(Plain-text document sources)
□ □ □ □ □

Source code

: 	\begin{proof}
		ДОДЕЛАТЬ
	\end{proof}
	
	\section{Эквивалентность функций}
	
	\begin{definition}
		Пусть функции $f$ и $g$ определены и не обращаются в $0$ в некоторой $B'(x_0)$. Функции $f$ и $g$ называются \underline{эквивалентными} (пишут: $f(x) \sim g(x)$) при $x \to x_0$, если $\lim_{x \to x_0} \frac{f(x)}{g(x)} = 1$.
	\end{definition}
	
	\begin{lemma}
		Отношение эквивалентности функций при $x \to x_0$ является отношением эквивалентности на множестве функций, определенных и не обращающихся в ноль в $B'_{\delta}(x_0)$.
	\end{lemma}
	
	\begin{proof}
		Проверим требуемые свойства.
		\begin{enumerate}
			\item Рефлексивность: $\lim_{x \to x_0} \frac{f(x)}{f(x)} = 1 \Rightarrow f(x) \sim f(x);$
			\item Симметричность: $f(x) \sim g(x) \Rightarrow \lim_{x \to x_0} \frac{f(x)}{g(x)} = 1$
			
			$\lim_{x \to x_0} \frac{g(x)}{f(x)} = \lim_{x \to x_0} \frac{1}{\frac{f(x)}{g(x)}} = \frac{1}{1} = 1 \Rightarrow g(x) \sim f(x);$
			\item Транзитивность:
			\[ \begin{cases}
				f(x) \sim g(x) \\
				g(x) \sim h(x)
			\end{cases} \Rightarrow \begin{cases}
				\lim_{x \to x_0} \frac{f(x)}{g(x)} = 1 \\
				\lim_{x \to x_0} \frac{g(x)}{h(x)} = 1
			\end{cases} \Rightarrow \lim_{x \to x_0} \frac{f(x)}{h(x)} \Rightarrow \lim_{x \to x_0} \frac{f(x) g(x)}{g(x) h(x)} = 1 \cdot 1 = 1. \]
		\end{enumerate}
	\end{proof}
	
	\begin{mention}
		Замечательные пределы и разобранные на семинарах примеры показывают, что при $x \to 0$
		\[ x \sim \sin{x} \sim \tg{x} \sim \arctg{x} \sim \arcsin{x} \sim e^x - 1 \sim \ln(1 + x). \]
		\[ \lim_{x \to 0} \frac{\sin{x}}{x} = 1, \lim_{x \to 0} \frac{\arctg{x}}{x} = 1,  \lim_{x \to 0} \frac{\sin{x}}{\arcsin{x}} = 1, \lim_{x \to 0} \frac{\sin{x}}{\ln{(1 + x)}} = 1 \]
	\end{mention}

□ □ □ □ □

Full transcription, please: every entry, exactly as written.

- [COMPLETED EXERCISE]:
Source code

: 	\begin{proof}
		ДОДЕЛАТЬ
	\end{proof}
	
	\section{Эквивалентность функций}
	
	\begin{definition}
		Пусть функции $f$ и $g$ определены и не обращаются в $0$ в некоторой $B'(x_0)$. Функции $f$ и $g$ называются \underline{эквивалентными} (пишут: $f(x) \sim g(x)$) при $x \to x_0$, если $\lim_{x \to x_0} \frac{f(x)}{g(x)} = 1$.
	\end{definition}
	
	\begin{lemma}
		Отношение эквивалентности функций при $x \to x_0$ является отношением эквивалентности на множестве функций, определенных и не обращающихся в ноль в $B'_{\delta}(x_0)$.
	\end{lemma}
	
	\begin{proof}
		Проверим требуемые свойства.
		\begin{enumerate}
			\item Рефлексивность: $\lim_{x \to x_0} \frac{f(x)}{f(x)} = 1 \Rightarrow f(x) \sim f(x);$
			\item Симметричность: $f(x) \sim g(x) \Rightarrow \lim_{x \to x_0} \frac{f(x)}{g(x)} = 1$
			
			$\lim_{x \to x_0} \frac{g(x)}{f(x)} = \lim_{x \to x_0} \frac{1}{\frac{f(x)}{g(x)}} = \frac{1}{1} = 1 \Rightarrow g(x) \sim f(x);$
			\item Транзитивность:
			\[ \begin{cases}
				f(x) \sim g(x) \\
				g(x) \sim h(x)
			\end{cases} \Rightarrow \begin{cases}
				\lim_{x \to x_0} \frac{f(x)}{g(x)} = 1 \\
				\lim_{x \to x_0} \frac{g(x)}{h(x)} = 1
			\end{cases} \Rightarrow \lim_{x \to x_0} \frac{f(x)}{h(x)} \Rightarrow \lim_{x \to x_0} \frac{f(x) g(x)}{g(x) h(x)} = 1 \cdot 1 = 1. \]
		\end{enumerate}
	\end{proof}
	
	\begin{mention}
		Замечательные пределы и разобранные на семинарах примеры показывают, что при $x \to 0$
		\[ x \sim \sin{x} \sim \tg{x} \sim \arctg{x} \sim \arcsin{x} \sim e^x - 1 \sim \ln(1 + x). \]
		\[ \lim_{x \to 0} \frac{\sin{x}}{x} = 1, \lim_{x \to 0} \frac{\arctg{x}}{x} = 1,  \lim_{x \to 0} \frac{\sin{x}}{\arcsin{x}} = 1, \lim_{x \to 0} \frac{\sin{x}}{\ln{(1 + x)}} = 1 \]
	\end{mention}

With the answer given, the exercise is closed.